■ **WHAT YOU ARE ASKED TO DO**
Print all entries below exactly as they appear.

■ **DATA PROVIDED**
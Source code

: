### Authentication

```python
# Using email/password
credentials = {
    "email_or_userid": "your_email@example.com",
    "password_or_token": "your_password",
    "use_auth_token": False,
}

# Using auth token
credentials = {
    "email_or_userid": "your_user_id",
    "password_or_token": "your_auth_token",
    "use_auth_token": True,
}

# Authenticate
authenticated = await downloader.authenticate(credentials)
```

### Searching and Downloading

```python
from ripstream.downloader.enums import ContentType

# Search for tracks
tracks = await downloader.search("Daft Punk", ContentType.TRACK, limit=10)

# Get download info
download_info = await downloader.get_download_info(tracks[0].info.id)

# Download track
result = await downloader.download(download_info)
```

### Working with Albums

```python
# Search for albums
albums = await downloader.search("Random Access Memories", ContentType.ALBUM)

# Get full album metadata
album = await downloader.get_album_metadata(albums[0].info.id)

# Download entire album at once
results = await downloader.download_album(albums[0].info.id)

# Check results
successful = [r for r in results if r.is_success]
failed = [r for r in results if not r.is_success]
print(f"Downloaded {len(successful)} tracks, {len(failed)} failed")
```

■ **EXERCISE ANSWER**
Source code

:### Authentication

```python
# Using email/password
credentials = {
    "email_or_userid": "your_email@example.com",
    "password_or_token": "your_password",
    "use_auth_token": False,
}

# Using auth token
credentials = {
    "email_or_userid": "your_user_id",
    "password_or_token": "your_auth_token",
    "use_auth_token": True,
}

# Authenticate
authenticated = await downloader.authenticate(credentials)
```

### Searching and Downloading

```python
from ripstream.downloader.enums import ContentType

# Search for tracks
tracks = await downloader.search("Daft Punk", ContentType.TRACK, limit=10)

# Get download info
download_info = await downloader.get_download_info(tracks[0].info.id)

# Download track
result = await downloader.download(download_info)
```

### Working with Albums

```python
# Search for albums
albums = await downloader.search("Random Access Memories", ContentType.ALBUM)

# Get full album metadata
album = await downloader.get_album_metadata(albums[0].info.id)

# Download entire album at once
results = await downloader.download_album(albums[0].info.id)

# Check results
successful = [r for r in results if r.is_success]
failed = [r for r in results if not r.is_success]
print(f"Downloaded {len(successful)} tracks, {len(failed)} failed")
```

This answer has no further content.